Um longa de comédia hilário que dá visibilidade a pessoas Trans e da Comunidade LGBTQA+
O filme é meta narrativo. Pois se trata de fazer o filme, perante a Luto e perto da vida (bebê). Além de ser cômico, traz momentos de drama perfeitamente que casa com o tom da narrativa.
Eu gargalhei (assim como todos da plateia), e me emocionei em diversos momentos.
A protagonista é uma mulher Trans e fazer um papel de Mãe é tão lindo, poético e necessário para abrir barreiras no cinema.
Em uma das tantas piadas do longa, quando um Policial pergunta o nome do bebê e quantos meses e Madalena responde: Fellini e 8 ½ meses, é simplesmente genial. Pois o filme do diretor italiano também é sobre uma produção conturbada e também sobre um longa que é uma ficção científica.
Direção magistral, atuações incríveis. Eu somente tenho elogios ao longa.

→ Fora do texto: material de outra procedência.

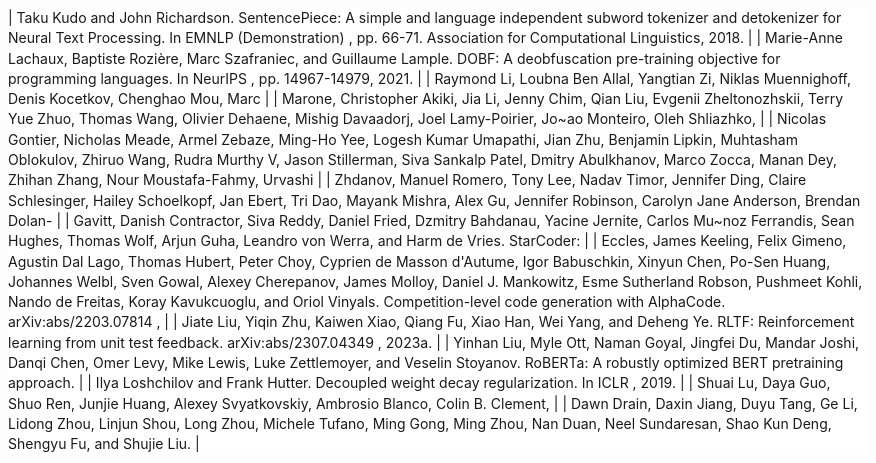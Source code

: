 | Taku Kudo and John Richardson. SentencePiece: A simple and language independent subword tokenizer and detokenizer for Neural Text Processing. In EMNLP (Demonstration) , pp. 66-71. Association for Computational Linguistics, 2018.                                                                                                                                                                                 |
| Marie-Anne Lachaux, Baptiste Rozière, Marc Szafraniec, and Guillaume Lample. DOBF: A deobfuscation pre-training objective for programming languages. In NeurIPS , pp. 14967-14979, 2021.                                                                                                                                                                                                                             |
| Raymond Li, Loubna Ben Allal, Yangtian Zi, Niklas Muennighoff, Denis Kocetkov, Chenghao Mou, Marc                                                                                                                                                                                                                                                                                                                    |
| Marone, Christopher Akiki, Jia Li, Jenny Chim, Qian Liu, Evgenii Zheltonozhskii, Terry Yue Zhuo, Thomas Wang, Olivier Dehaene, Mishig Davaadorj, Joel Lamy-Poirier, Jo~ao Monteiro, Oleh Shliazhko,                                                                                                                                                                                                                  |
| Nicolas Gontier, Nicholas Meade, Armel Zebaze, Ming-Ho Yee, Logesh Kumar Umapathi, Jian Zhu, Benjamin Lipkin, Muhtasham Oblokulov, Zhiruo Wang, Rudra Murthy V, Jason Stillerman, Siva Sankalp Patel, Dmitry Abulkhanov, Marco Zocca, Manan Dey, Zhihan Zhang, Nour Moustafa-Fahmy, Urvashi                                                                                                                          |
| Zhdanov, Manuel Romero, Tony Lee, Nadav Timor, Jennifer Ding, Claire Schlesinger, Hailey Schoelkopf, Jan Ebert, Tri Dao, Mayank Mishra, Alex Gu, Jennifer Robinson, Carolyn Jane Anderson, Brendan Dolan-                                                                                                                                                                                                            |
| Gavitt, Danish Contractor, Siva Reddy, Daniel Fried, Dzmitry Bahdanau, Yacine Jernite, Carlos Mu~noz Ferrandis, Sean Hughes, Thomas Wolf, Arjun Guha, Leandro von Werra, and Harm de Vries. StarCoder:                                                                                                                                                                                                               |
| Eccles, James Keeling, Felix Gimeno, Agustin Dal Lago, Thomas Hubert, Peter Choy, Cyprien de Masson d'Autume, Igor Babuschkin, Xinyun Chen, Po-Sen Huang, Johannes Welbl, Sven Gowal, Alexey Cherepanov, James Molloy, Daniel J. Mankowitz, Esme Sutherland Robson, Pushmeet Kohli, Nando de Freitas, Koray Kavukcuoglu, and Oriol Vinyals. Competition-level code generation with AlphaCode. arXiv:abs/2203.07814 , |
| Jiate Liu, Yiqin Zhu, Kaiwen Xiao, Qiang Fu, Xiao Han, Wei Yang, and Deheng Ye. RLTF: Reinforcement learning from unit test feedback. arXiv:abs/2307.04349 , 2023a.                                                                                                                                                                                                                                                  |
| Yinhan Liu, Myle Ott, Naman Goyal, Jingfei Du, Mandar Joshi, Danqi Chen, Omer Levy, Mike Lewis, Luke Zettlemoyer, and Veselin Stoyanov. RoBERTa: A robustly optimized BERT pretraining approach.                                                                                                                                                                                                                     |
| Ilya Loshchilov and Frank Hutter. Decoupled weight decay regularization. In ICLR , 2019.                                                                                                                                                                                                                                                                                                                             |
| Shuai Lu, Daya Guo, Shuo Ren, Junjie Huang, Alexey Svyatkovskiy, Ambrosio Blanco, Colin B. Clement,                                                                                                                                                                                                                                                                                                                  |
| Dawn Drain, Daxin Jiang, Duyu Tang, Ge Li, Lidong Zhou, Linjun Shou, Long Zhou, Michele Tufano, Ming Gong, Ming Zhou, Nan Duan, Neel Sundaresan, Shao Kun Deng, Shengyu Fu, and Shujie Liu.                                                                                                                                                                                                                          |
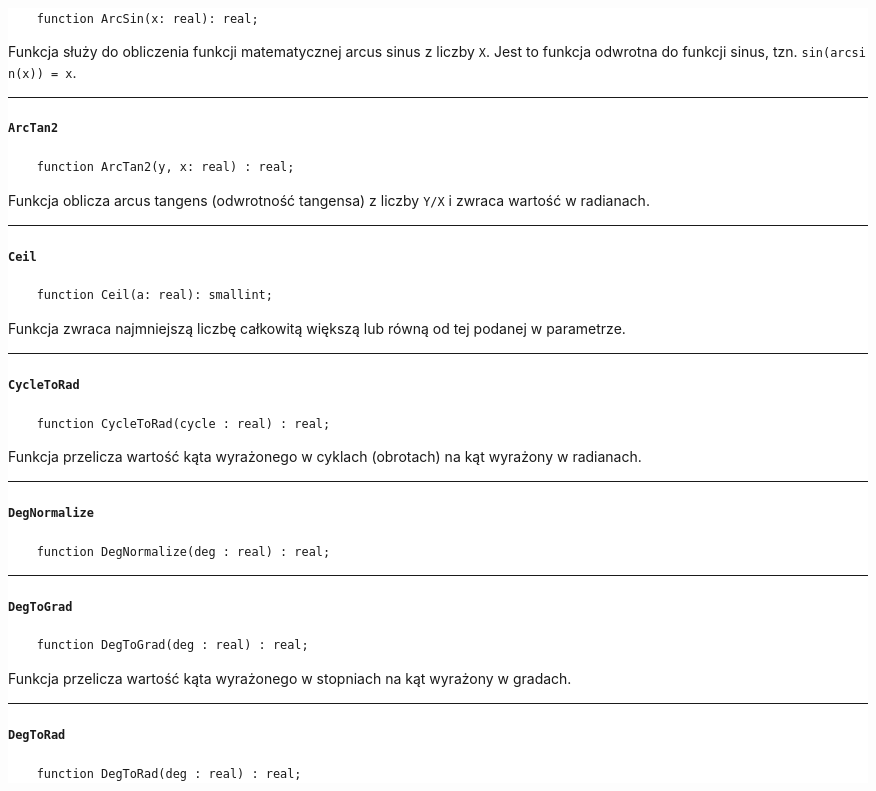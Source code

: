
 ```delphi
    function ArcSin(x: real): real;
```

Funkcja służy do obliczenia funkcji matematycznej arcus sinus z liczby `X`. Jest to funkcja odwrotna do funkcji sinus, tzn. `sin(arcsin(x)) = x`.

---

#### `ArcTan2`

```delphi
    function ArcTan2(y, x: real) : real;
```

Funkcja oblicza arcus tangens (odwrotność tangensa) z liczby `Y/X` i zwraca wartość w radianach.

---

#### `Ceil`

```delphi
    function Ceil(a: real): smallint;
```

Funkcja zwraca najmniejszą liczbę całkowitą większą lub równą od tej podanej w parametrze.

---

#### `CycleToRad`

```delphi
    function CycleToRad(cycle : real) : real;
```

Funkcja przelicza wartość kąta wyrażonego w cyklach (obrotach) na kąt wyrażony w radianach.

---

#### `DegNormalize`

```delphi
    function DegNormalize(deg : real) : real;
```

---

#### `DegToGrad`

```delphi
    function DegToGrad(deg : real) : real;
```

Funkcja przelicza wartość kąta wyrażonego w stopniach na kąt wyrażony w gradach.

---

#### `DegToRad`

```delphi
    function DegToRad(deg : real) : real;
```
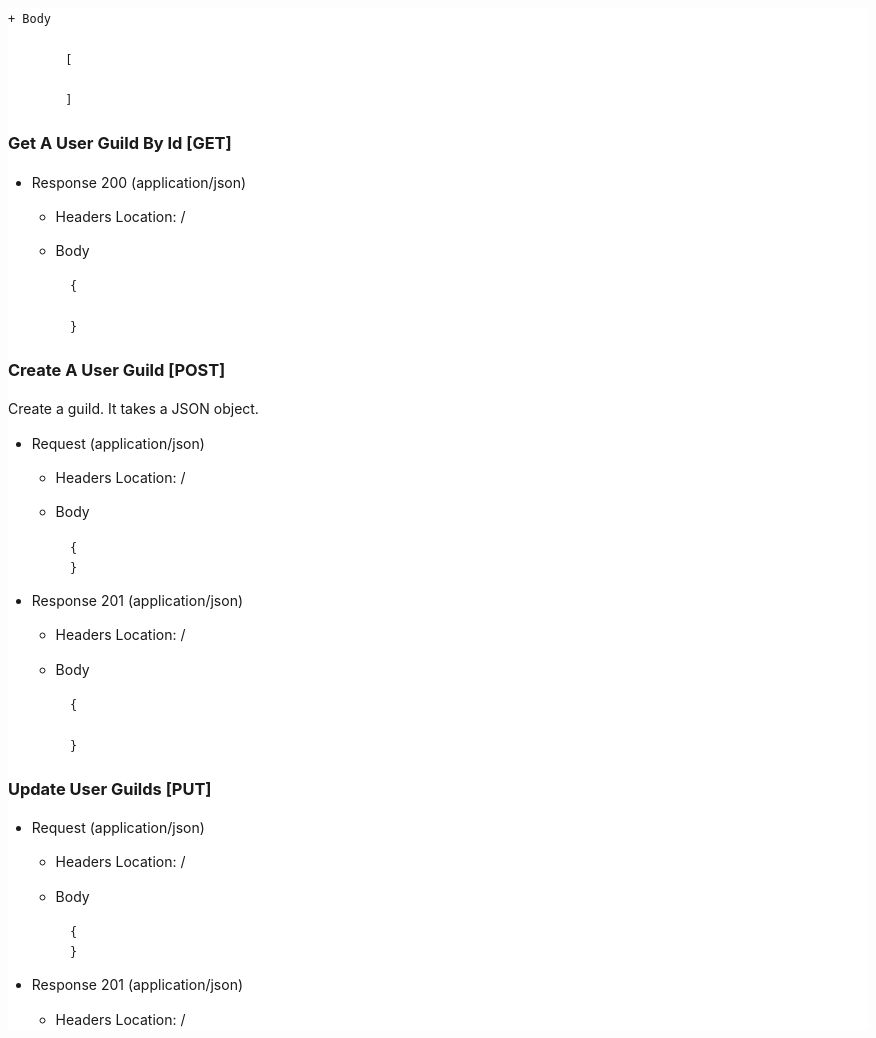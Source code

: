     + Body
    
            [
            
            ]


### Get A User Guild By Id [GET]

+ Response 200 (application/json)

    + Headers
            Location: /

    + Body
    
            {
            
            }

### Create A User Guild [POST]

Create a guild. It takes a JSON object.

+ Request (application/json)

    + Headers
            Location: /

    + Body
    
            {
            }

+ Response 201 (application/json)

    + Headers
            Location: /

    + Body

            {
            
            }

### Update User Guilds [PUT]

+ Request (application/json)

    + Headers
            Location: /

    + Body
    
            {
            }

+ Response 201 (application/json)

    + Headers
            Location: /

Viva o Cinema Cearense. Viva o Cinema Nordestino. Viva o Cinema Brasileiro.
Final da Cobertura
E chegamos ao fim de mais um Cine Ceará. Agradeço demais ao Festival, a Dégagé Comunicação (Em especial a Luana Rodrigues e Sônia Lage), a amigos, meus familiares, a todas as equipes dos curtas e longas do Festival e a você leitor.